Sua cabeça cheia parecia que ia explodir a qualquer momento. A dor nas têmporas que sente toda vez que pensa na irmã e nos amigos, na história de Nic e em todas os piores cenários para aquele episódio se encerrar é torturante. É cedo quando vai se deitar.

Acorda com a porta do quarto rangendo ao abrir. Do escuro, ele consegue ouvir Júlia chorar.

Preocupado, se levanta o mais rápido que pode.

— O que foi? - Ele acende uma vela ao lado da cama e estende os braços para acolhê-la. - Não te vi o dia inteiro, o que aconteceu?

— Preciso te contar uma coisa. - À luz de velas, Ivan limpa suas lágrimas. Seus olhos inchados denunciam que o que quer que fosse a aflige o dia inteiro.

— Claro, pode me contar o que quiser.

Júlia se recompõe e coloca os cabelos loiros caídos no rosto atrás das orelhas.

Ivan está preocupado. Júlia nunca chora. Ele a vira chorar apenas uma vez, quando perderam Lucas sob seu comando ano passado.

Ela se levanta e vai em direção ao banheiro.

Ivan se aconchega na cama, forçando a vista para enxergar melhor no escuro.

A namorada volta com algo nas mãos e se senta ao seu lado. Com as mãos trêmulas e as lágrimas recomeçando a escorrer por seu rosto, Júlia lhe mostra o teste.

O queixo de Ivan vai ao chão. Ele pega o pequeno objeto das mãos trêmulas da namorada.

— Isso é…?

— É.

— E dois pauzinhos significa o quê?

Ela balança a cabeça positivamente.

A reação de Ivan é a única que ela não esperava.

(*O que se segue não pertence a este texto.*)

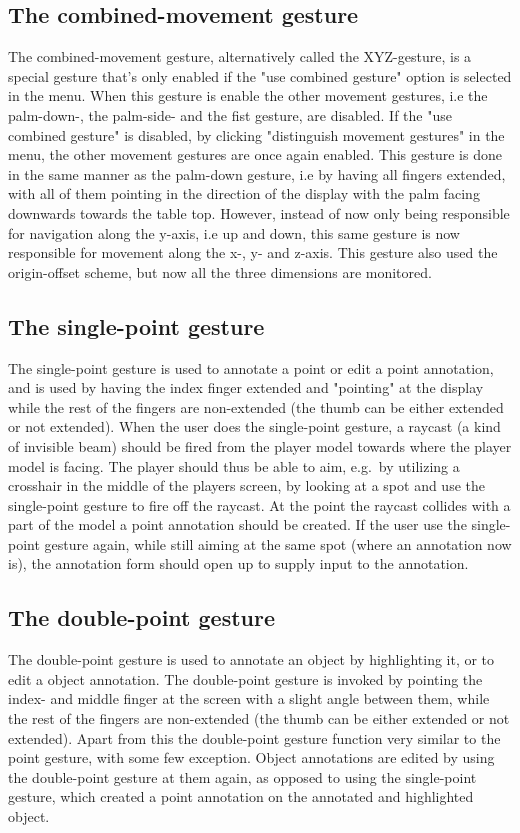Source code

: \subsection{The combined-movement gesture}
\label{sec:combined-movement}
The combined-movement gesture, alternatively called the XYZ-gesture, is a special gesture that's only enabled if the "use combined gesture" option is selected in the menu.
When this gesture is enable the other movement gestures, i.e the palm-down-, the palm-side- and the fist gesture, are disabled. If the "use combined gesture" is disabled, 
by clicking "distinguish movement gestures" in the menu, the other movement gestures are once again enabled. This gesture is done in the same manner as the palm-down gesture, 
i.e by having all fingers extended, with all of them pointing in the direction of the display with the palm facing downwards towards the table top.
However, instead of now only being responsible for navigation along the y-axis, i.e up and down, this same gesture is now responsible for movement along the x-, y- and z-axis.
This gesture also used the origin-offset scheme, but now all the three dimensions are monitored. 

\subsection{The single-point gesture}
The single-point gesture is used to annotate a point or edit a point annotation, and is used by having the index finger extended and "pointing" at the display while the 
rest of the fingers are non-extended (the thumb can be either extended or not extended). 
When the user does the single-point gesture, a raycast (a kind of invisible beam) should be fired from the player model towards where the player model is facing.
The player should thus be able to aim, e.g.~by utilizing a crosshair in the middle of the players screen, by looking at a spot and use the single-point gesture to fire off 
the raycast. At the point the raycast collides with a part of the model a point annotation should be created. If the user use the single-point gesture again, while
still aiming at the same spot (where an annotation now is), the annotation form should open up to supply input to the annotation. 

\subsection{The double-point gesture}
The double-point gesture is used to annotate an object by highlighting it, or to edit a object annotation. The double-point gesture is invoked by pointing the index- and
middle finger at the screen with a slight angle between them, while the rest of the fingers are non-extended (the thumb can be either extended or not extended).
Apart from this the double-point gesture function very similar to the point gesture, with some few exception. Object annotations are edited by using the 
double-point gesture at them again, as opposed to using the single-point gesture, which created a point annotation on the annotated and highlighted object.

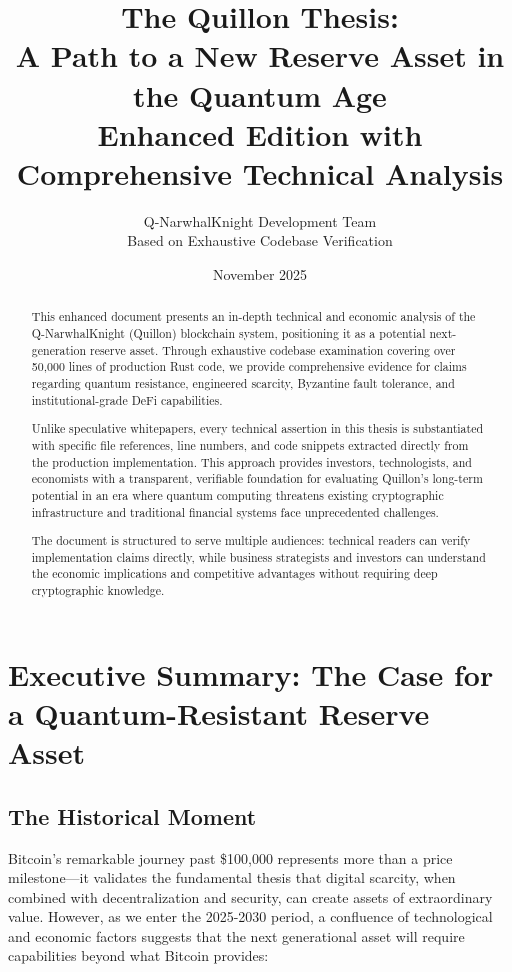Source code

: \documentclass[11pt,a4paper]{article}
\title{\textbf{The Quillon Thesis:\\A Path to a New Reserve Asset in the Quantum Age}\\
\large{Enhanced Edition with Comprehensive Technical Analysis}}
\author{Q-NarwhalKnight Development Team\\
\small{Based on Exhaustive Codebase Verification}}
\date{November 2025}
\begin{document}
\maketitle

\begin{abstract}
This enhanced document presents an in-depth technical and economic analysis of the Q-NarwhalKnight (Quillon) blockchain system, positioning it as a potential next-generation reserve asset. Through exhaustive codebase examination covering over 50,000 lines of production Rust code, we provide comprehensive evidence for claims regarding quantum resistance, engineered scarcity, Byzantine fault tolerance, and institutional-grade DeFi capabilities.

Unlike speculative whitepapers, every technical assertion in this thesis is substantiated with specific file references, line numbers, and code snippets extracted directly from the production implementation. This approach provides investors, technologists, and economists with a transparent, verifiable foundation for evaluating Quillon's long-term potential in an era where quantum computing threatens existing cryptographic infrastructure and traditional financial systems face unprecedented challenges.

The document is structured to serve multiple audiences: technical readers can verify implementation claims directly, while business strategists and investors can understand the economic implications and competitive advantages without requiring deep cryptographic knowledge.
\end{abstract}

\tableofcontents
\newpage

\section{Executive Summary: The Case for a Quantum-Resistant Reserve Asset}

\subsection{The Historical Moment}

Bitcoin's remarkable journey past \$100,000 represents more than a price milestone—it validates the fundamental thesis that digital scarcity, when combined with decentralization and security, can create assets of extraordinary value. However, as we enter the 2025-2030 period, a confluence of technological and economic factors suggests that the next generational asset will require capabilities beyond what Bitcoin provides:
\end{document}

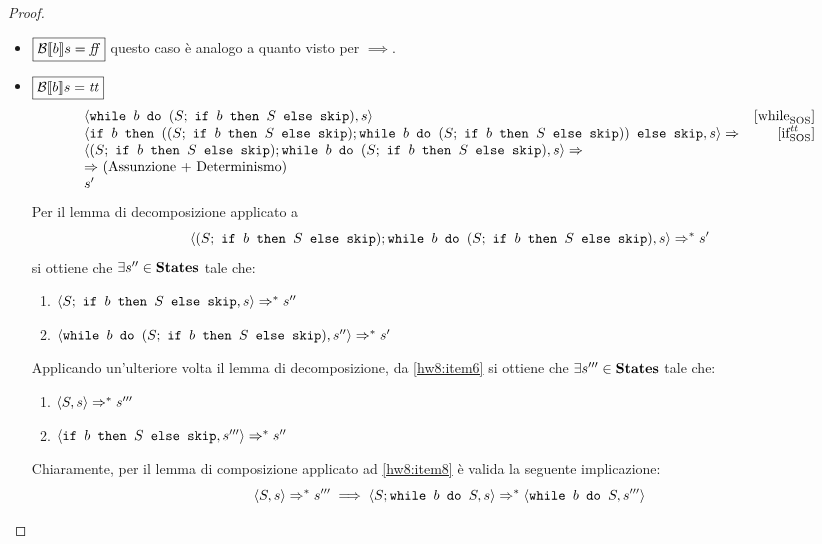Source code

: \begin{proof}
\begin{itemize}
  \item $\boxed{\B{b} = \semfalse}$ questo caso è analogo a quanto visto per
    $\boxed{\implies}$.
  \item $\boxed{\B{b} = \semtrue}$
  $$
  \begin{array}{lr}
  \confSs{\wbS{b}{(S;\ \ifABC{b}{S}{\skipForFriends})}}{s} & \whileSOS \\
  \confSs{\ifABC{b}
            {((S;\ \ifABC{b}{S}{\skipForFriends});
              \wbS{b}{(S;\ \ifABC{b}{S}{\skipForFriends})})}
            {\skipForFriends}
         }{s} \Rar{ }& \ifttSOS \\
  \confSs{  (S;\ \ifABC{b}{S}{\skipForFriends});
            \wbS{b}{(S;\ \ifABC{b}{S}{\skipForFriends})}
         }{s} \Rar{ }\\
  \Rar{ } (\text{Assunzione + Determinismo})\\
  s'
  \end{array}
  $$
  Per il lemma di decomposizione applicato a
  \begin{equation}
  \confSs{  (S;\ \ifABC{b}{S}{\skipForFriends});
            \wbS{b}{(S;\ \ifABC{b}{S}{\skipForFriends})}
         }{s}
    \Rar{*} s'
  \label{eq:hw8:isimpl}
  \end{equation}
  si ottiene che $\exists s'' \in \states$ tale che:
  \begin{enumerate}[label=(\alph*)]
    \item $\confSs{S;\ \ifABC{b}{S}{\skipForFriends}}{s} \Rar{*} s''$
    \label{hw8:item6}
    \item $\confSs{\wbS{b}{(S;\ \ifABC{b}{S}{\skipForFriends})}}{s''}
      \Rar{*} s'$
    \label{hw8:item7}
  \end{enumerate}
  Applicando un'ulteriore volta il lemma di decomposizione, da \ref{hw8:item6}
  si ottiene che $\exists{s'''}\in\states$ tale che:
  \begin{enumerate}[label=(\alph*)]
    \item $\confSs{S}{s} \Rar{*} s'''$
    \label{hw8:item8}
    \item $\confSs{\ifABC{b}{S}{\skipForFriends}}{s'''} \Rar{*} s''$
    \label{hw8:item9}
  \end{enumerate}
  Chiaramente, per il lemma di composizione applicato ad \ref{hw8:item8} è
  valida la seguente implicazione:
  \begin{equation}
  \confSs{S}{s} \Rar{*} s'''
    \implies
  \confSs{S; \wbS{b}{S}}{s} \Rar{*} \confSs{\wbS{b}{S}}{s'''}
  \label{eq:hw8:item10}

\end{equation}
\end{itemize}
\end{proof}
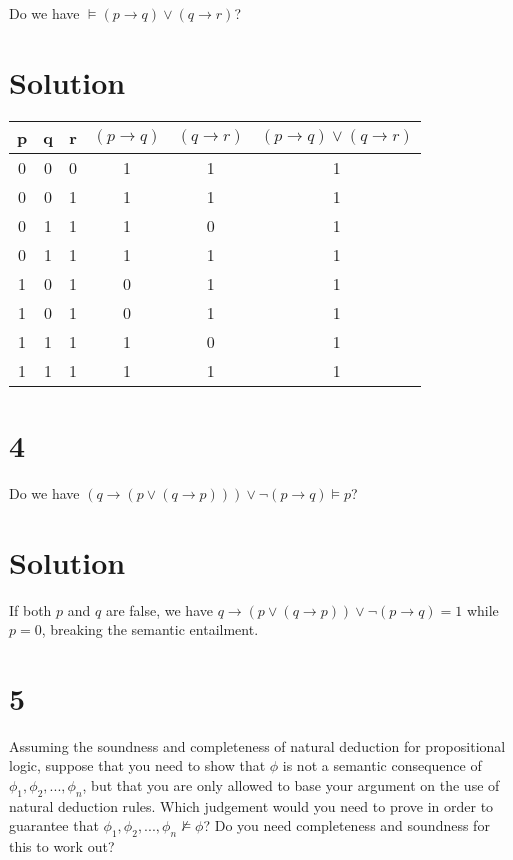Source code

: \documentclass[10pt]{article}
\begin{document}
Do we have $\models (p \to q) \lor (q\to r)$?

\section*{Solution}


\begin{tabular}{ c | c | c | c | c || c }    
  p & q & r & $(p\to q)$ & $(q\to r)$ & $(p\to q)\lor (q\to r)$\\
  \hline
  0 & 0 & 0 & 1 & 1 & 1\\
  0 & 0 & 1 & 1 & 1 & 1\\
  0 & 1 & 1 & 1 & 0 & 1\\
  0 & 1 & 1 & 1 & 1 & 1\\
  1 & 0 & 1 & 0 & 1 & 1\\
  1 & 0 & 1 & 0 & 1 & 1\\
  1 & 1 & 1 & 1 & 0 & 1\\
  1 & 1 & 1 & 1 & 1 & 1\\
\end{tabular}

\section*{4}

Do we have $ (q\to (p\lor (q\to p))) \lor \lnot(p\to q) \models p$?

\section*{Solution}

If both $p$ and $q$ are false, we have $q\to (p \lor (q\to p)) \lor \lnot (p \to q) = 1$ while $p=0$, breaking the semantic entailment.

\section*{5}

Assuming the soundness and completeness of natural deduction for propositional logic, suppose that you need to show that $\phi$ is not a semantic consequence of $\phi _1, \phi _2, ..., \phi _n$, but that you are only allowed to base your argument on the use of natural deduction rules. Which judgement would you need to prove in order to guarantee that $\phi _1, \phi _2, ..., \phi _n \not\models \phi$? Do you need completeness and soundness for this to work out?
\end{document}
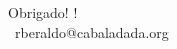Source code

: 
\begin{frame}[standout]
  \cerjlogo[height=2cm]\par
  \vspace{0.5em}
  Obrigado! ! \\[0.4em]
  {\small\normalfont
    \faEnvelope\ rberaldo@cabaladada.org \quad
    \faBroadcastTower\ }
\end{frame}

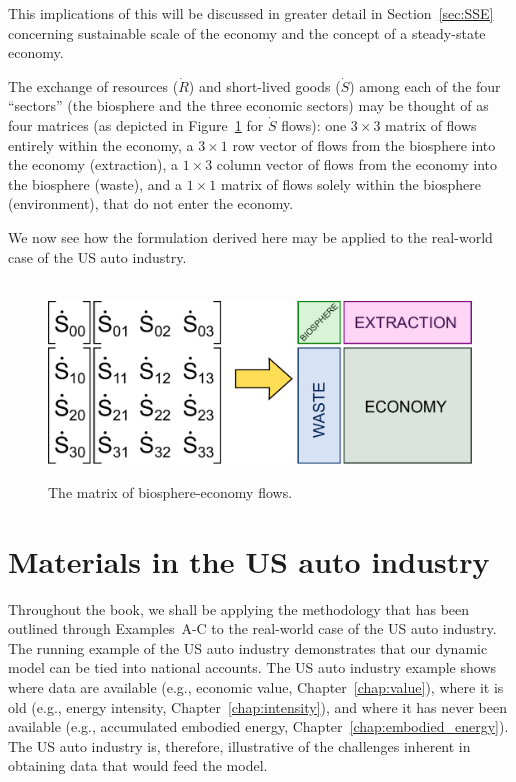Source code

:\noindent{}This implications of this 
will be discussed in greater detail
in Section~\ref{sec:SSE} concerning 
sustainable scale of the economy and
the concept of a steady-state economy.

The exchange of resources ($\dot{R}$) and 
short-lived goods ($\dot{S}$) among
each of the four ``sectors''
(the biosphere and 
the three economic sectors) 
may be thought of as four matrices 
(as depicted in Figure~\ref{fig:C_mat_matrix} 
for $\dot{S}$ flows): 
one $3\times3$ matrix of flows 
entirely within the economy, 
a $3\times1$ row vector of flows from the 
biosphere into the economy (extraction), 
a $1\times3$ column vector of flows from the economy 
into the biosphere (waste), 
and a $1\times1$ matrix of flows 
solely within the biosphere (environment), 
that do not enter the economy.

We now see how the formulation derived here may be
applied to the real-world case of the US auto industry.

\begin{figure}[!ht]
\centering\
\includegraphics[width=0.8\linewidth]{Part_1/Chapter_Materials/images/Matrix.pdf}
\caption[The matrix of biosphere-economy flows]{The matrix of biosphere-economy flows.}
\label{fig:C_mat_matrix}
\end{figure}

\section{Materials in the US auto industry}
\label{sec:materials_auto}

Throughout the book, we shall be applying the methodology
that has been outlined through Examples~A-C to the
real-world case of the US auto industry.
The running example of the US auto industry demonstrates that our dynamic model 
can be tied into national accounts.
The US auto industry example shows where data are available 
(e.g., economic value, Chapter~\ref{chap:value}), 
where it is old (e.g., energy intensity, Chapter~\ref{chap:intensity}), 
and where it has never been available 
(e.g., accumulated embodied energy, Chapter~\ref{chap:embodied_energy}).  
The US auto industry is, therefore, 
illustrative of the challenges inherent 
in obtaining data that would feed the model.

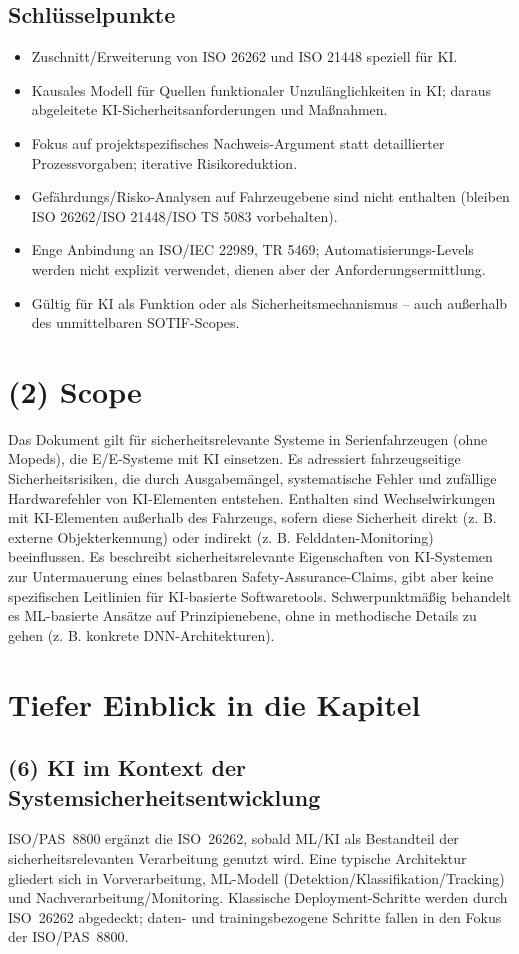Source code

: \subsection*{Schlüsselpunkte}
\begin{itemize}
 \item Zuschnitt/Erweiterung von ISO 26262 und ISO 21448 speziell für KI.
 \item Kausales Modell für Quellen funktionaler Unzulänglichkeiten in KI; daraus abgeleitete KI-Sicherheitsanforderungen und Maßnahmen.
 \item Fokus auf projektspezifisches Nachweis-Argument statt detaillierter Prozessvorgaben; iterative Risikoreduktion.
 \item Gefährdungs/Risko-Analysen auf Fahrzeugebene sind nicht enthalten (bleiben ISO 26262/ISO 21448/ISO TS 5083 vorbehalten).
 \item Enge Anbindung an ISO/IEC 22989, TR 5469; Automatisierungs-Levels werden nicht explizit verwendet, dienen aber der Anforderungsermittlung.
 \item Gültig für KI als Funktion oder als Sicherheitsmechanismus – auch außerhalb des unmittelbaren SOTIF-Scopes.
\end{itemize}

\section{(2) Scope}
Das Dokument gilt für sicherheitsrelevante Systeme in Serienfahrzeugen (ohne Mopeds), 
die E/E-Systeme mit KI einsetzen. Es adressiert fahrzeugseitige Sicherheitsrisiken, die durch Ausgabemängel, 
systematische Fehler und zufällige Hardwarefehler von KI-Elementen entstehen. 
Enthalten sind Wechselwirkungen mit KI-Elementen außerhalb des Fahrzeugs, sofern diese Sicherheit direkt (z. B. 
externe Objekterkennung) oder indirekt (z. B. Felddaten-Monitoring) beeinflussen. Es beschreibt sicherheitsrelevante Eigenschaften 
von KI-Systemen zur Untermauerung eines belastbaren Safety-Assurance-Claims, gibt aber keine spezifischen Leitlinien 
für KI-basierte Softwaretools. Schwerpunktmäßig behandelt es ML-basierte Ansätze auf Prinzipienebene, ohne in methodische 
Details zu gehen (z. B. konkrete DNN-Architekturen).



\section{Tiefer Einblick in die Kapitel}
\subsection{(6) KI im Kontext der Systemsicherheitsentwicklung}
ISO/PAS~8800 ergänzt die ISO~26262, sobald ML/KI als Bestandteil der sicherheitsrelevanten 
Verarbeitung genutzt wird. Eine typische Architektur gliedert sich in Vorverarbeitung, 
ML-Modell (Detektion/Klassifikation/Tracking) und Nachverarbeitung/Monitoring. 
Klassische Deploy\-ment-Schritte  werden durch ISO~26262 abgedeckt; daten- und 
trainingsbezogene Schritte fallen in den Fokus der ISO/PAS~8800.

— Ai meu Deus! - Ele a abraça, rindo e sorrindo, e beija o rosto molhado de Júlia com toda sua vontade. - Você está grávida?

Ela concorda.

— Ai, cacete! Grávida!

Ivan a abraça forte, mas a garota está incrédula.

— Como pode estar feliz?

— Ué, é meu, não é?

— É claro que é, idiota. - Ela seca as lágrimas, sorrindo pela primeira vez.

— Não entendo. Eu sempre quis uma família, Júlia. E você também…

— Sim, claro! Mas… Que péssima mãe eu vou ser colocando uma criança nesse mundo, Ivan?

— Júlia, a melhor mãe…

Ele pega as mãos da namorada.

— Eu sou o homem mais feliz do mundo desde que eu te encontrei, não importa o que está acontecendo lá fora. E construir uma família com você vai ser a coisa mais incrível que eu já fiz na vida. Vamos… vamos dar um jeito, ok? Nossos amigos vão voltar em muito breve e nós vamos… deixar esse lugarzinho mais habitável pra essa criança. Pode ser?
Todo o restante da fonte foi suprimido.